Lake Nakuru National Parks Major Attractions
The avian highlights of Lake Nakuru National Park are the millions of flamingos that gather along its shore and the pelican that cluster on the southern floodplain. Nakuru is a stronghold for both of Africa’s endangered rhino species, and there is probably no better place in East Africa to observe the white rhino. While flamingos and rhino top most visitors’ wish list, Nakuru offers excellent bird-watching and game viewing, with all the Big Five present, alongside giraffes, waterbuck, gazelle, and baboon.
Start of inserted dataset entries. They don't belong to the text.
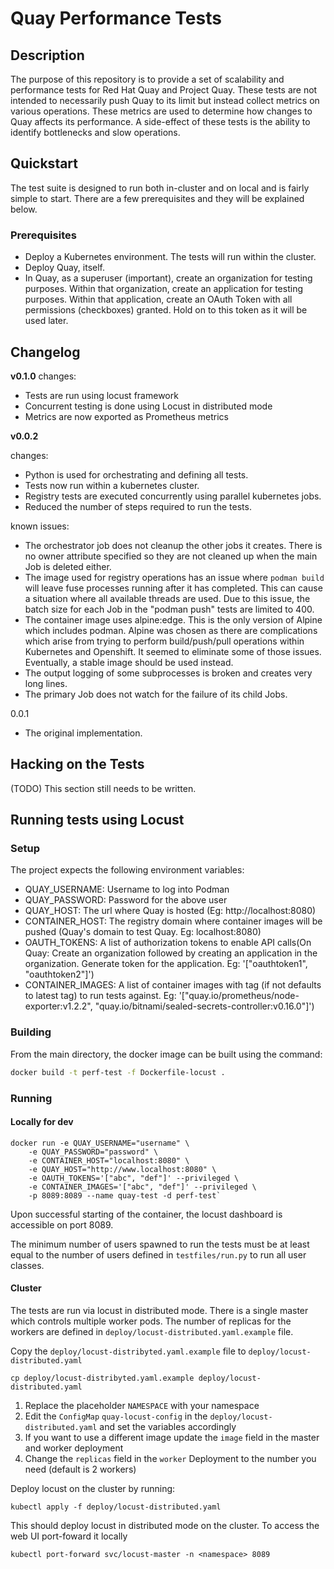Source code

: # Quay Performance Tests

## Description

The purpose of this repository is to provide a set of scalability and
performance tests for Red Hat Quay and Project Quay. These tests are not
intended to necessarily push Quay to its limit but instead collect metrics on
various operations. These metrics are used to determine how changes to Quay
affects its performance. A side-effect of these tests is the ability to
identify bottlenecks and slow operations.

## Quickstart

The test suite is designed to run both in-cluster and on local and is fairly simple to start.
There are a few prerequisites and they will be explained below.

### Prerequisites

- Deploy a Kubernetes environment. The tests will run within the cluster.
- Deploy Quay, itself.
- In Quay, as a superuser (important), create an organization for testing
  purposes. Within that organization, create an application for testing
  purposes. Within that application, create an OAuth Token with all
  permissions (checkboxes) granted. Hold on to this token as it will be used
  later.

## Changelog

**v0.1.0**
changes:

- Tests are run using locust framework
- Concurrent testing is done using Locust in distributed mode
- Metrics are now exported as Prometheus metrics

**v0.0.2**

changes:

- Python is used for orchestrating and defining all tests.
- Tests now run within a kubernetes cluster.
- Registry tests are executed concurrently using parallel kubernetes jobs.
- Reduced the number of steps required to run the tests.

known issues:

- The orchestrator job does not cleanup the other jobs it creates. There is
  no owner attribute specified so they are not cleaned up when the main Job
  is deleted either.
- The image used for registry operations has an issue where `podman build`
  will leave fuse processes running after it has completed. This can cause a
  situation where all available threads are used. Due to this issue, the batch
  size for each Job in the "podman push" tests are limited to 400.
- The container image uses alpine:edge. This is the only version of Alpine which
  includes podman. Alpine was chosen as there are complications which arise from
  trying to perform build/push/pull operations within Kubernetes and Openshift.
  It seemed to eliminate some of those issues. Eventually, a stable image should
  be used instead.
- The output logging of some subprocesses is broken and creates very long lines.
- The primary Job does not watch for the failure of its child Jobs.

0.0.1

- The original implementation.
  
## Hacking on the Tests

(TODO) This section still needs to be written.

## Running tests using Locust

### Setup

The project expects the following environment variables:
- QUAY_USERNAME: Username to log into Podman
- QUAY_PASSWORD: Password for the above user
- QUAY_HOST: The url where Quay is hosted (Eg: http://localhost:8080)
- CONTAINER_HOST: The registry domain where container images will be pushed (Quay's domain to test Quay. Eg: localhost:8080)
- OAUTH_TOKENS: A list of authorization tokens to enable API calls(On Quay: Create an organization followed by creating an application in the organization. Generate token for the application. Eg: '["oauthtoken1", "oauthtoken2"]')
- CONTAINER_IMAGES: A list of container images with tag (if not defaults to latest tag) to run tests against. Eg: '["quay.io/prometheus/node-exporter:v1.2.2", "quay.io/bitnami/sealed-secrets-controller:v0.16.0"]')

### Building

From the main directory, the docker image can be built using the command: 

```bash
docker build -t perf-test -f Dockerfile-locust .
```

### Running

#### Locally for dev

```
docker run -e QUAY_USERNAME="username" \
    -e QUAY_PASSWORD="password" \
    -e CONTAINER_HOST="localhost:8080" \
    -e QUAY_HOST="http://www.localhost:8080" \
    -e OAUTH_TOKENS='["abc", "def"]' --privileged \
    -e CONTAINER_IMAGES='["abc", "def"]' --privileged \
    -p 8089:8089 --name quay-test -d perf-test`
```

Upon successful starting of the container, the locust dashboard is accessible
on port 8089.

The minimum number of users spawned to run the tests must be at least equal to
the number of users defined in `testfiles/run.py` to run all user classes.

#### Cluster

The tests are run via locust in distributed mode. There is a single master
which controls multiple worker pods. The number of replicas for the workers are
defined in `deploy/locust-distributed.yaml.example` file. 

Copy the `deploy/locust-distribyted.yaml.example` file to `deploy/locust-distributed.yaml`


```
cp deploy/locust-distribyted.yaml.example deploy/locust-distributed.yaml
```

1. Replace the placeholder `NAMESPACE` with your namespace
2. Edit the `ConfigMap` `quay-locust-config` in the `deploy/locust-distributed.yaml` and set the variables accordingly
3. If you want to use a different image update the `image` field in the master and worker deployment
4. Change the `replicas` field in the `worker` Deployment to the number you need (default is 2 workers)

Deploy locust on the cluster by running:

```
kubectl apply -f deploy/locust-distributed.yaml
```

This should deploy locust in distributed mode on the cluster. To access the web UI port-foward it locally

```
kubectl port-forward svc/locust-master -n <namespace> 8089
```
Other must-see attractions of the park include the following
Rhino Sightings
In the 1990s several black and white rhinos were translocated from other areas of Kenya as well as from South Africa and the park was fenced. Populations have flourished and this is one of the most reliable places in East Africa to see them.
Flamingoes on Lake Nakuru
The flocks of up to two million flamingoes that aggregate periodically on Lake Nakuru were proclaimed “the most fabulous bird spectacle in the world” by renowned American ornithologist Roger Tory Peterson.
Baboon Cliff
The superb Rift Valley scenery of this park is capped by the spectacular Baboon Cliff, which offers panoramic views over the lake and its hinterland
Rothschild’s Giraffe
Lake Nakuru is an important stronghold for Rothschild’s giraffe, a rare western race that has thrived since its introduction to the park in the 1980s. The Nakuru population of this giraffe is the second-largest in the world after Murchison Falls National Park in Uganda, and the largest in Kenya.
Acacia Forest
The southern part of the park supports a cover of lush acacia woodl and is dominated by the fever tree, so named because early European settlers associated its jaundiced bark with malaria. This is the best place to look for black rhino, lion, leopard and woodland birds
Euphorbia Forest
The Rift Valley escarpment rising to the southeast of Lake Nakuru supports Kenya’s largest conc entration of the cactus-like euphorbia, a striking tree-sized succulent whose thick sap is poisonous to most animals.